- Aim of the exercise
Where the records below reach the line containing "<h2>Contribute to Viper</h2>", start transcribing, and end with the line containing "The easiest way", exactly and with nothing else added.

- Working data

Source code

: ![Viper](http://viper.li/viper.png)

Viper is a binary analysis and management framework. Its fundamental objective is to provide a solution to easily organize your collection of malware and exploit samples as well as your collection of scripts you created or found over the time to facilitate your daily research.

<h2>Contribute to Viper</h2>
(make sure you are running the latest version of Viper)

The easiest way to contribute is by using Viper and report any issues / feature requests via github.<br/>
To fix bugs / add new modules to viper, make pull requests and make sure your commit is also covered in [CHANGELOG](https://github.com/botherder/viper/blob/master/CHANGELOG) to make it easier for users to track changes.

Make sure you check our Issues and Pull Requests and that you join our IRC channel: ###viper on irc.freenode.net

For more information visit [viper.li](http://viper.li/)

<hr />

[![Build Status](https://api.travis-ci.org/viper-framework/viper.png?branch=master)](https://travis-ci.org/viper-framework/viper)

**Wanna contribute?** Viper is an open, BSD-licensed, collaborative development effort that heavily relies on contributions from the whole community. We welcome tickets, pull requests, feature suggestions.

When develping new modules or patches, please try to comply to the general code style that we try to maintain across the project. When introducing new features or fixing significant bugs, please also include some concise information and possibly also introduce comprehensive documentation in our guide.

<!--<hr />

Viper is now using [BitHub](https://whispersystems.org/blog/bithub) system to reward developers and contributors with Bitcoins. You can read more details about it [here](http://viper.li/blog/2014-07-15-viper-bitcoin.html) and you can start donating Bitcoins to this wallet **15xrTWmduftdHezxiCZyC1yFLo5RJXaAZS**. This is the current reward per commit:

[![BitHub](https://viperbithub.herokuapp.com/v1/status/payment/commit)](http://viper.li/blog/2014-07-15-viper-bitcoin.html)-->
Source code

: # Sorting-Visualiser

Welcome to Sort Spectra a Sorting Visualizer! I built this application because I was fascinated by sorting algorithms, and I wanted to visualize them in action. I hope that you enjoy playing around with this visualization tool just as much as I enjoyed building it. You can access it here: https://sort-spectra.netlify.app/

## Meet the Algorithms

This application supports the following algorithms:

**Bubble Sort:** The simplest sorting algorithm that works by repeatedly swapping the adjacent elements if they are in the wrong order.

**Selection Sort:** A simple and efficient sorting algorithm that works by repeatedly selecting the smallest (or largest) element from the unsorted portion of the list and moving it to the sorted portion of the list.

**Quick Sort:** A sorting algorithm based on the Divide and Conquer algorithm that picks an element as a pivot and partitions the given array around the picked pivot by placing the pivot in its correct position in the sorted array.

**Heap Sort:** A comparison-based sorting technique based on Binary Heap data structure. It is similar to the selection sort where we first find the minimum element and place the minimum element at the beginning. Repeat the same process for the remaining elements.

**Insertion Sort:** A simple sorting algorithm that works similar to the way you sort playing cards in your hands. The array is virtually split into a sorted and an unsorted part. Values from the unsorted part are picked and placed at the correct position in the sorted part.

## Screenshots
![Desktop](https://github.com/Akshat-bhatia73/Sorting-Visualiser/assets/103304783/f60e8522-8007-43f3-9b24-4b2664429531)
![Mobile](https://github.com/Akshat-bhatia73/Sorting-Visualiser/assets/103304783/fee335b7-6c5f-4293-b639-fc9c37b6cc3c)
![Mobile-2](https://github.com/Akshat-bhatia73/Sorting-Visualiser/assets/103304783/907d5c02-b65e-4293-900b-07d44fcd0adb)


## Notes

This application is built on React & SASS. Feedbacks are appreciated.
==
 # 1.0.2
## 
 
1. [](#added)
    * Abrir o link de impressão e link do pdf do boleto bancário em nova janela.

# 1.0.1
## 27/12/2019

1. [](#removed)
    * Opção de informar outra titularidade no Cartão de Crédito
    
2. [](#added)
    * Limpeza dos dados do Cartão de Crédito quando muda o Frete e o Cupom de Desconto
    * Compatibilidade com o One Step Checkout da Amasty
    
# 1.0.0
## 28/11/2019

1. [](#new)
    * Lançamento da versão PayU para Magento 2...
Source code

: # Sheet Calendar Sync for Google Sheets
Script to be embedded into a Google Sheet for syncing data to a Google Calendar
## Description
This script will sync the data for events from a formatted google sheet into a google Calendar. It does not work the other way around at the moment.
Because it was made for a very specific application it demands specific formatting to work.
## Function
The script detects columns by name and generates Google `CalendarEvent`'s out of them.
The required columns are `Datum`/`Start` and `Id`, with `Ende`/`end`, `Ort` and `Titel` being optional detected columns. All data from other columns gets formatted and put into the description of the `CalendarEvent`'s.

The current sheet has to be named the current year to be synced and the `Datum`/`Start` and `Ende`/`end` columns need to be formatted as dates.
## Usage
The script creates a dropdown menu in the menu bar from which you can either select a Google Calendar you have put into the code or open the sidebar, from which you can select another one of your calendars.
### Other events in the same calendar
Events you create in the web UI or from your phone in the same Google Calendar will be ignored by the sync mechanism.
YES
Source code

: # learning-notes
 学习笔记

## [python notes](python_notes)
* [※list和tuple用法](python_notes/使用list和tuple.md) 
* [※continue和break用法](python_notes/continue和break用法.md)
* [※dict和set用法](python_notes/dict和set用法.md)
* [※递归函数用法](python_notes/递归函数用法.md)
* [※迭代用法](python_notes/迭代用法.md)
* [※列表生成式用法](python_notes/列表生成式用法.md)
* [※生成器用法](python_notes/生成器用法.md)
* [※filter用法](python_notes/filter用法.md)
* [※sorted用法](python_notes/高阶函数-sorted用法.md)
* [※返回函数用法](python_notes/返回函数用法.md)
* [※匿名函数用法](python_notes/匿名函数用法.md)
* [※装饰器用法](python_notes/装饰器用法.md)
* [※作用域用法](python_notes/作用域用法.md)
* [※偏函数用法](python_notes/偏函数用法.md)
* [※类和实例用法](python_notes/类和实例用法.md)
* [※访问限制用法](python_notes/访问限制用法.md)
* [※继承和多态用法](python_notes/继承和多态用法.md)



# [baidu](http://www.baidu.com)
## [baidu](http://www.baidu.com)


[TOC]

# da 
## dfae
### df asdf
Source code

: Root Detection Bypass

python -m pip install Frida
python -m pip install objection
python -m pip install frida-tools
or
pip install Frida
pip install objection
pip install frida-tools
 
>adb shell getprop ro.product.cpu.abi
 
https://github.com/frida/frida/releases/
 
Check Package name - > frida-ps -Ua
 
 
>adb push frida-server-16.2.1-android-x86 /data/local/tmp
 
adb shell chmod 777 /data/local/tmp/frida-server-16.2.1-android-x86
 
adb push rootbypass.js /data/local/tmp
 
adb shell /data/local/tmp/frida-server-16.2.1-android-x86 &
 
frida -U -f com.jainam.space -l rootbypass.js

- Answer for the task
<h2>Contribute to Viper</h2>
(make sure you are running the latest version of Viper)

The easiest way to contribute is by using Viper and report any issues / feature requests via github.<br/>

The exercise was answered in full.